- [Your task]:
Keep only the lines of the data below that contain "order", and copy them.
========================
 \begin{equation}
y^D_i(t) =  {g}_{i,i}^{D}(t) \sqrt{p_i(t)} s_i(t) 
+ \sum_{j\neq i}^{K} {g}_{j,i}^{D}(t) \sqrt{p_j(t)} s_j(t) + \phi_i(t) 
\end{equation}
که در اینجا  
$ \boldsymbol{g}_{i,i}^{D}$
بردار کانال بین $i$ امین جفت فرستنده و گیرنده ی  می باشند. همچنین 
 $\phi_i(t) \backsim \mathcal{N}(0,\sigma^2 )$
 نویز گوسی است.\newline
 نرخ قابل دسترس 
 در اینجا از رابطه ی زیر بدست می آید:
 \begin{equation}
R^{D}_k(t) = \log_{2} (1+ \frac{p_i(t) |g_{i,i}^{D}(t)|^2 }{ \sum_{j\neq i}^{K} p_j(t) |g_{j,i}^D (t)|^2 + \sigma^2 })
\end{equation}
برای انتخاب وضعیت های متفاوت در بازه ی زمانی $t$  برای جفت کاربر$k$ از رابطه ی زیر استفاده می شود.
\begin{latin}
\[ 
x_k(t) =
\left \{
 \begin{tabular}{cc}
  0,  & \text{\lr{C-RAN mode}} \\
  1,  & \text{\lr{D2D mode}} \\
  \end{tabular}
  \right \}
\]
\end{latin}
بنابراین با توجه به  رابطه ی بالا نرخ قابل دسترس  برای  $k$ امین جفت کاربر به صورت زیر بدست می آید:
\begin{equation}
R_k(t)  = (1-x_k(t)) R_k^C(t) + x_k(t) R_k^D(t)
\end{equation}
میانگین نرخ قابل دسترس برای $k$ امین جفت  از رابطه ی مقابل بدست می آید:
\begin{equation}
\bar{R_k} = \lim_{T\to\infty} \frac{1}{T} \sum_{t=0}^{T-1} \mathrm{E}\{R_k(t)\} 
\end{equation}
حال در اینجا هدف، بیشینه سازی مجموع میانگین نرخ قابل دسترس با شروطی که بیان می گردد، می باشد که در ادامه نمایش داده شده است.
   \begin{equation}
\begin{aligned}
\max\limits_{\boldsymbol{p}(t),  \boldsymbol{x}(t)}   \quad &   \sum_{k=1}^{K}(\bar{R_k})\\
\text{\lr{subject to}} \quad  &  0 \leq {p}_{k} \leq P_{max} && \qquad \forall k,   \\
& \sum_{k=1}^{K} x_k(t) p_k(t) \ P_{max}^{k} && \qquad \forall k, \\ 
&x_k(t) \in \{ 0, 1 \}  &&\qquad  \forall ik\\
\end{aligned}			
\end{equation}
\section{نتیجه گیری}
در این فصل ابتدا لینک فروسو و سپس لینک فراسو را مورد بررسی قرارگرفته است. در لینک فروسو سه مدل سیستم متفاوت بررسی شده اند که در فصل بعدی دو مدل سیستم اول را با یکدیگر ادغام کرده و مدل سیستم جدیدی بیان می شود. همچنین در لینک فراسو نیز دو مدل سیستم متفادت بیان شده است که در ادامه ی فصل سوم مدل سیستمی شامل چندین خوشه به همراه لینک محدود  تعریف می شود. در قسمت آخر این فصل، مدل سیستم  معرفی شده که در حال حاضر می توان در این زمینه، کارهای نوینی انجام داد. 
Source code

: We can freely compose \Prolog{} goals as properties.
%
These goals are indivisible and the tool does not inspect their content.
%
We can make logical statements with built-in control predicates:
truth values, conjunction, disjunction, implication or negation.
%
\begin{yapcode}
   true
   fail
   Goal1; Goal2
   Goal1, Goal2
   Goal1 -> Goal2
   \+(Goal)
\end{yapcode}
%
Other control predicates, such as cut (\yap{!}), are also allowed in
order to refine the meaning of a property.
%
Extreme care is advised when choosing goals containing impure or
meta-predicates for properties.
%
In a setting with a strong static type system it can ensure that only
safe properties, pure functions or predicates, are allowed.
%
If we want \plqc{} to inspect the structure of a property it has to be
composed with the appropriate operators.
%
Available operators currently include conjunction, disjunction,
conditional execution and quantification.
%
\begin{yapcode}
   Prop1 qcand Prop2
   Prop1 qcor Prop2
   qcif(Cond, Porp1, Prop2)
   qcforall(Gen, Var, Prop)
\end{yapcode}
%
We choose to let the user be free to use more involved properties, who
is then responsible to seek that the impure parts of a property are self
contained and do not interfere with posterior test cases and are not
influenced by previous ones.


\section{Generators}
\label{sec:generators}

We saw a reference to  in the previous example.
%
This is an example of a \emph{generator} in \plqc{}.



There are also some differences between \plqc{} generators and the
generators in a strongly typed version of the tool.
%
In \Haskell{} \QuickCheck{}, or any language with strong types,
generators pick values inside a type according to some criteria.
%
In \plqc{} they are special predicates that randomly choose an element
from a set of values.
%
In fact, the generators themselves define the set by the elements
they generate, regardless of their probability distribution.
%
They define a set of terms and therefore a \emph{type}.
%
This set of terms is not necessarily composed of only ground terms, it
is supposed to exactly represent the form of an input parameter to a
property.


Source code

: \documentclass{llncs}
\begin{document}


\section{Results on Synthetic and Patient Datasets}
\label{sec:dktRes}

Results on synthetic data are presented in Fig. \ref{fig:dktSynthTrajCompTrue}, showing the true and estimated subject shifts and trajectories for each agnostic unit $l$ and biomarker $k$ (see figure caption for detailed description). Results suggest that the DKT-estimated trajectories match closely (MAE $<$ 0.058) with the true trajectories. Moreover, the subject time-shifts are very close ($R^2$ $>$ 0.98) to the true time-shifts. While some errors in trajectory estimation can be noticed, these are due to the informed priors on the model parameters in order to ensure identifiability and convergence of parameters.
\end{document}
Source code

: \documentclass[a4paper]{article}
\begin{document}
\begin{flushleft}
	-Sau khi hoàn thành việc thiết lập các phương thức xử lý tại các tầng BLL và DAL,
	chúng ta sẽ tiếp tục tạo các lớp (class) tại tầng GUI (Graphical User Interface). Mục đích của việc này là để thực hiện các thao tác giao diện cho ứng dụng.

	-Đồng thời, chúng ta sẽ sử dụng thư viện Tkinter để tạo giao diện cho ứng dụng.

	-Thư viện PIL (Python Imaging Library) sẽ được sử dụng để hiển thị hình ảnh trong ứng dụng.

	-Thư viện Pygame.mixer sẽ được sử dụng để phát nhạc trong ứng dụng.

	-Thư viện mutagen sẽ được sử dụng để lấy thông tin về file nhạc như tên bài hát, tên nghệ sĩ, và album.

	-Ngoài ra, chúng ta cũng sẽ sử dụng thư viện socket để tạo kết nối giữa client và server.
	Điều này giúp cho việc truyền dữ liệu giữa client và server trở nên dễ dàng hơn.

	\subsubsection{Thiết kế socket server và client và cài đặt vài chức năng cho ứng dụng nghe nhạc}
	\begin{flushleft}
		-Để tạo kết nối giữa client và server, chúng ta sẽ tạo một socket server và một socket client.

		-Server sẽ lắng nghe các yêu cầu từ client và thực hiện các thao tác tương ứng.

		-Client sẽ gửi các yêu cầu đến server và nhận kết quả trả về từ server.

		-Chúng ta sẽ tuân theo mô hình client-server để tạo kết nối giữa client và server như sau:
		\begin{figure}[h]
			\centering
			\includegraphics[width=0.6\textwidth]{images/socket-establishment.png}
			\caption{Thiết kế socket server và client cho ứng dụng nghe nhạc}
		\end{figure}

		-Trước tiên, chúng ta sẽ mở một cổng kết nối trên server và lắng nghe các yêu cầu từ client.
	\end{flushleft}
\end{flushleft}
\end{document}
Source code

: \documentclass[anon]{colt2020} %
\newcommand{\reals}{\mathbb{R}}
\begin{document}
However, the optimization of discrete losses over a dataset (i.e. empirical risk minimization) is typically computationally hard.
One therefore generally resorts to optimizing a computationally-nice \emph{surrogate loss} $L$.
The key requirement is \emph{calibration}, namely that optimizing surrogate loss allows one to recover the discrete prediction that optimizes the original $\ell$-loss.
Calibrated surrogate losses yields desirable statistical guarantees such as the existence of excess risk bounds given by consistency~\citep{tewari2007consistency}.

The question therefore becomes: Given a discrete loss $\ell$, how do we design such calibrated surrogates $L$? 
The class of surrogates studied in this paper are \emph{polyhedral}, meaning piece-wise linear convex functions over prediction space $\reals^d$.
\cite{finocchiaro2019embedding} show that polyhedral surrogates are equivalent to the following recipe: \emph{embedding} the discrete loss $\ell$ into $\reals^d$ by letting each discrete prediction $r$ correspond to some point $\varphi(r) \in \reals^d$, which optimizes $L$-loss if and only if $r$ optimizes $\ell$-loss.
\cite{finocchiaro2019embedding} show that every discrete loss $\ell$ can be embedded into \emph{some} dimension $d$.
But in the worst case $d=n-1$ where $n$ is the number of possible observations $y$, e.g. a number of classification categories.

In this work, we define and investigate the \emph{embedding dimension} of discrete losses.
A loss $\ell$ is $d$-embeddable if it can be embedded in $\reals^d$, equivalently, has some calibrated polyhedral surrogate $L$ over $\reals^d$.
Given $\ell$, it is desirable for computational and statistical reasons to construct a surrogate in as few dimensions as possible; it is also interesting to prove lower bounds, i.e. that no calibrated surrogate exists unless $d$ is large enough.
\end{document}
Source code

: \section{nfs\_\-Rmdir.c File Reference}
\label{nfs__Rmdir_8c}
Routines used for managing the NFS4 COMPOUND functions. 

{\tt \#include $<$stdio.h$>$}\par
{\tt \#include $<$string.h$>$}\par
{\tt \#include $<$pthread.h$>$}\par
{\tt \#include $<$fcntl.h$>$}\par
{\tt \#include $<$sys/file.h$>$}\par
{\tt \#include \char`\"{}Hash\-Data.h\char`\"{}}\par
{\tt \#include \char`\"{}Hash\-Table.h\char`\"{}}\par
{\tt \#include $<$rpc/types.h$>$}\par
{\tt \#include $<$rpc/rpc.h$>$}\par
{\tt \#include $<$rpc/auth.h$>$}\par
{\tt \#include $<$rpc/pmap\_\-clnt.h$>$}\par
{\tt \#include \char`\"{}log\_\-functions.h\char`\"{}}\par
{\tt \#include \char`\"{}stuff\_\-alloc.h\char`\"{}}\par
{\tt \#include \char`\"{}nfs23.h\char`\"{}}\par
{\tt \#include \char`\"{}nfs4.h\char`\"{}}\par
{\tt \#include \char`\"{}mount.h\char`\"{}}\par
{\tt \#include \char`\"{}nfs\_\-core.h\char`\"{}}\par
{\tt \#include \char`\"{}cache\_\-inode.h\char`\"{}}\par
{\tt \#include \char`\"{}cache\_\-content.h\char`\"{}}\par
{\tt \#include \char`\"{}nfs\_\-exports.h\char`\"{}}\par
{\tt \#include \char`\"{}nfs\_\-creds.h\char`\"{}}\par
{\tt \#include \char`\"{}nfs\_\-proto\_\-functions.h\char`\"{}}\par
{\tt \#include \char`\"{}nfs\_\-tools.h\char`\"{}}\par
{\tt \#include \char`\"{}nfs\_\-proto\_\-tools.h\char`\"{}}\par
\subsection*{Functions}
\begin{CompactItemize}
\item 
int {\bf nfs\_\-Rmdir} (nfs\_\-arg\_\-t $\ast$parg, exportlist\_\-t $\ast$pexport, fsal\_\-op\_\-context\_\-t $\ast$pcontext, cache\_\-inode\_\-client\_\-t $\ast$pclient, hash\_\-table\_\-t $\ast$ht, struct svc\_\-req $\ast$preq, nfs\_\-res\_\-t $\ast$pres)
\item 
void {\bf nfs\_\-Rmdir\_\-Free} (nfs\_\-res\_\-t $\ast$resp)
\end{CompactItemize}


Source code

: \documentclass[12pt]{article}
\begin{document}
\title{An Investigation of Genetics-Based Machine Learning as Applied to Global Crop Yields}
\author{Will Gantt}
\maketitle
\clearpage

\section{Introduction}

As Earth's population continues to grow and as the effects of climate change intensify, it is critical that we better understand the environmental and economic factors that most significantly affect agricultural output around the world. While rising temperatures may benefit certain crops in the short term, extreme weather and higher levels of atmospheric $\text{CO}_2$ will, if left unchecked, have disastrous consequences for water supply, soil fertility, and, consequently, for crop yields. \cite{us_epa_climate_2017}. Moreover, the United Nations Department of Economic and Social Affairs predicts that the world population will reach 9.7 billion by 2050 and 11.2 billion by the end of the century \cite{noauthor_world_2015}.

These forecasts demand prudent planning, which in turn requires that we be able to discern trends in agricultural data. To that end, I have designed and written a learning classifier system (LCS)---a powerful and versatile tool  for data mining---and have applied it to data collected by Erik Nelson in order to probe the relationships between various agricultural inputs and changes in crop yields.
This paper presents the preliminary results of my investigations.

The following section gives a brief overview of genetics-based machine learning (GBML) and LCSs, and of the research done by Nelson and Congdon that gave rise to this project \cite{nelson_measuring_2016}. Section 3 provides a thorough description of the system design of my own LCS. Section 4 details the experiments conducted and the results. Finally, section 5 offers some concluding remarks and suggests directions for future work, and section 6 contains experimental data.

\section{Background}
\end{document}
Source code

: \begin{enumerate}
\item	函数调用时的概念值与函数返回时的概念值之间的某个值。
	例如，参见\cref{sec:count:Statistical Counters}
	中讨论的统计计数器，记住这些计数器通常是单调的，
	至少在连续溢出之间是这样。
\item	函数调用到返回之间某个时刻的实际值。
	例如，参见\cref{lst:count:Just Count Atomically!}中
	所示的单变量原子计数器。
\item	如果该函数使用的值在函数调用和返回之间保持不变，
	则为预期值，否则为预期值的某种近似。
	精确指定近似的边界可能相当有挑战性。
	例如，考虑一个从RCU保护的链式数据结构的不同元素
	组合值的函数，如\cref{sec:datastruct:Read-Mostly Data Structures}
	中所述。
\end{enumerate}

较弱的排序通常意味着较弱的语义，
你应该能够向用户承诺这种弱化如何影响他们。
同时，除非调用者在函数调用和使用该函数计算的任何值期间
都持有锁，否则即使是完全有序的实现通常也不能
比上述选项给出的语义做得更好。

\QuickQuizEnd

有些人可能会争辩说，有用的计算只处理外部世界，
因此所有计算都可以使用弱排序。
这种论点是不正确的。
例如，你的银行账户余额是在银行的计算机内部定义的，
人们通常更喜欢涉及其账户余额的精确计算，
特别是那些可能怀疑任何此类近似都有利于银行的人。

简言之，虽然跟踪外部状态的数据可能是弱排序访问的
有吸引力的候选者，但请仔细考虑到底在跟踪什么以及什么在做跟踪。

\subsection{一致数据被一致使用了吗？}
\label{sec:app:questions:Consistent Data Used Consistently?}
========================
- [The answer]:
order to refine the meaning of a property.
Results on synthetic data are presented in Fig. \ref{fig:dktSynthTrajCompTrue}, showing the true and estimated subject shifts and trajectories for each agnostic unit $l$ and biomarker $k$ (see figure caption for detailed description). Results suggest that the DKT-estimated trajectories match closely (MAE $<$ 0.058) with the true trajectories. Moreover, the subject time-shifts are very close ($R^2$ $>$ 0.98) to the true time-shifts. While some errors in trajectory estimation can be noticed, these are due to the informed priors on the model parameters in order to ensure identifiability and convergence of parameters.
These forecasts demand prudent planning, which in turn requires that we be able to discern trends in agricultural data. To that end, I have designed and written a learning classifier system (LCS)---a powerful and versatile tool  for data mining---and have applied it to data collected by Erik Nelson in order to probe the relationships between various agricultural inputs and changes in crop yields.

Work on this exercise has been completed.